The Local has contacted the German Health Ministry for clarification on what this means for those affected. 

According to the latest government figures, 5.3 million doses of Johnson & Johnson have been given out in Germany so far in the vaccination campaign. 

The news will come as a shock to those who don’t know that they need another jab, or haven’t got round to getting their second vaccine yet. 

All other jabs – such as BioNTech/Pfizer, Moderna and AstraZeneca – already require two jabs. 

People in Germany are seen as fully vaccinated two weeks after their second dose. 

What about boosters?

As The Local Germany has been reporting, the German government said in December that people who’ve had J&J need a third shot three months after their second dose to be considered boosted.

A German Health Ministry spokesman told us last week that due to more vaccination breakthrough infections affecting people who’ve had the J&J vaccine, extra protection was needed.
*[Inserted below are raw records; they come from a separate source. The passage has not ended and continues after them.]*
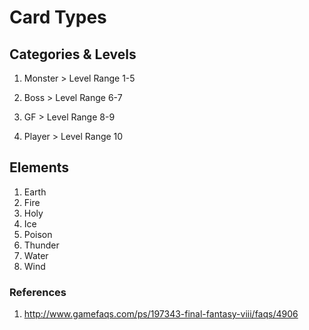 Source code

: # Card Types

## Categories & Levels

  1. Monster
    > Level Range 1-5

  2. Boss
    > Level Range 6-7

  3. GF
    > Level Range 8-9

  4. Player
    > Level Range 10

## Elements

  1. Earth
  2. Fire
  3. Holy
  4. Ice
  5. Poison
  6. Thunder
  7. Water
  8. Wind

### References

1. http://www.gamefaqs.com/ps/197343-final-fantasy-viii/faqs/4906
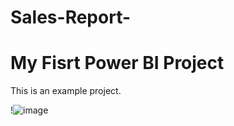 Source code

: # Sales-Report-
# My Fisrt Power BI Project

This is an example project.

!![image](https://github.com/anandg2009/Sales-Report-/assets/115877326/c35b126c-ae7a-4fad-ad36-a226321320be)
“Therefore, after completion of the basic immunisation as recommended by STIKO, i.e. after administration of two vaccine doses (preferably 1x J&J + 1x mRNA), following the current recommendation of the STIKO, a further booster vaccination can subsequently be administered with a minimum interval of a further three months, as with the other approved Covid-19 vaccines,” the Health Ministry spokesman said. 

However, there has been much confusion on this front because some states have been accepting J&J and another shot as being boosted, while others haven’t.

READ ALSO:

It is unclear if the new regulation will mean that states will all have to only accept J&J and two shots as being boosted. 

North Rhine-Westphalia, for instance, updated its regulations on January 16th and now requires that people who’ve had J&J and one shot have another jab to be boosted. 

Having a booster shot in Germany means that you do not have to take a Covid-19 test if you’re entering a venue, such as a restaurant or cafe, under the 2G-plus rules.

The Paul Ehrlich Institute said that proof of complete vaccination protection against Covid takes into account “the current state of medical science”.